From: Felix Fietkau <nbd@openwrt.org>
To: Emmanuel Grumbach <egrumbach@gmail.com>
Cc: linux-wireless <linux-wireless@vger.kernel.org>,
Johannes Berg <johannes@sipsolutions.net>
Subject: Re: [RFC v2] mac80211: add A-MSDU tx support
Date: Sun, 7 Feb 2016 11:48:53 +0100 [thread overview]
Message-ID: <56B72115.10709@openwrt.org> (raw)

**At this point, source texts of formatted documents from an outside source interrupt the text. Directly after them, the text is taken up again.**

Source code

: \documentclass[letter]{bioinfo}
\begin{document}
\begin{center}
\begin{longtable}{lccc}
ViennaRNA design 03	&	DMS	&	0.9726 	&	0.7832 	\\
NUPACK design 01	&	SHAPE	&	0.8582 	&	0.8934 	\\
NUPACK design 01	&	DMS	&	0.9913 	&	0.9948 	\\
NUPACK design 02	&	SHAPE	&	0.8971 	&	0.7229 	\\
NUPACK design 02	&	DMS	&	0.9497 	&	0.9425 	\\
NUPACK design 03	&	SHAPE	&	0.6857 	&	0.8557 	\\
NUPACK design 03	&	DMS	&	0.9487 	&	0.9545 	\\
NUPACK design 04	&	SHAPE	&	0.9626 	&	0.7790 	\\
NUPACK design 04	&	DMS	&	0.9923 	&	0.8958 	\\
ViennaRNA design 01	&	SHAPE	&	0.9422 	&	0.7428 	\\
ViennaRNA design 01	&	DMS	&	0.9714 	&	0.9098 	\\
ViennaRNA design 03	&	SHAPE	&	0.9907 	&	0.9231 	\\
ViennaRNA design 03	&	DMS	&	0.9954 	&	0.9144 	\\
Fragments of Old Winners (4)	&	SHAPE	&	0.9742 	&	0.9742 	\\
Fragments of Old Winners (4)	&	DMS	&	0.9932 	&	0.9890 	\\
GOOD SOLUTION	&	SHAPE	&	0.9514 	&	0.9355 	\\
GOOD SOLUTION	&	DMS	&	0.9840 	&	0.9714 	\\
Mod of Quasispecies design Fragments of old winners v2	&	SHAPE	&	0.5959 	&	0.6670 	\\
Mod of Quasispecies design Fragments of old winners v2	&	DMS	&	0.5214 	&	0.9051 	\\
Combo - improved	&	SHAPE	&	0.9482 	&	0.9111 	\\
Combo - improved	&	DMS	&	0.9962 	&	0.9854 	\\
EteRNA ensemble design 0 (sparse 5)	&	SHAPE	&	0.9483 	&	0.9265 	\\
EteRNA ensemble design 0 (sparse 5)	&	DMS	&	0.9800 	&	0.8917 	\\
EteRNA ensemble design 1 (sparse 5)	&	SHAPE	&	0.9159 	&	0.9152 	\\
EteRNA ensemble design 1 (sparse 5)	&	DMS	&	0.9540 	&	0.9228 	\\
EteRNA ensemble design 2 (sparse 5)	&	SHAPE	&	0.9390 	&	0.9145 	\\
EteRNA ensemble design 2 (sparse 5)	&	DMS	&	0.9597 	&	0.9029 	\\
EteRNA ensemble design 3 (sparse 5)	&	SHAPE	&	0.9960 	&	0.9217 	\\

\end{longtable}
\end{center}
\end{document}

In-Reply-To: <CANUX_P0QkRhSpdxrd9jAobCX9E=TED55=YaTOJ6QwwuJQHfTqA@mail.gmail.com>
On 2016-02-07 11:22, Emmanuel Grumbach wrote:
> On Sun, Feb 7, 2016 at 12:06 PM, Emmanuel Grumbach <egrumbach@gmail.com> wrote:
>> On Sun, Feb 7, 2016 at 11:08 AM, Felix Fietkau <nbd@openwrt.org> wrote:
>>> On 2016-02-07 08:25, Emmanuel Grumbach wrote:
>>>> On Fri, Feb 5, 2016 at 12:41 PM, Felix Fietkau <nbd@openwrt.org> wrote:
>>>>> Requires software tx queueing support. frag_list support (for zero-copy)
>>>>> is optional.
>>>>>
>>>>> Signed-off-by: Felix Fietkau <nbd@openwrt.org>
>>>>
>>>> Looks nice!
>>>> This would allow us to create aggregates of TCP Acks, the problem is
>>>> that when you are mostly receiving data, the hardware queues are
>>>> pretty much empty (nothing besides the TCP Acks which should go out
>>>> quickly) so that packets don't pile up in the software queues and
>>>> hence you don't have enough material to build an A-MSDU.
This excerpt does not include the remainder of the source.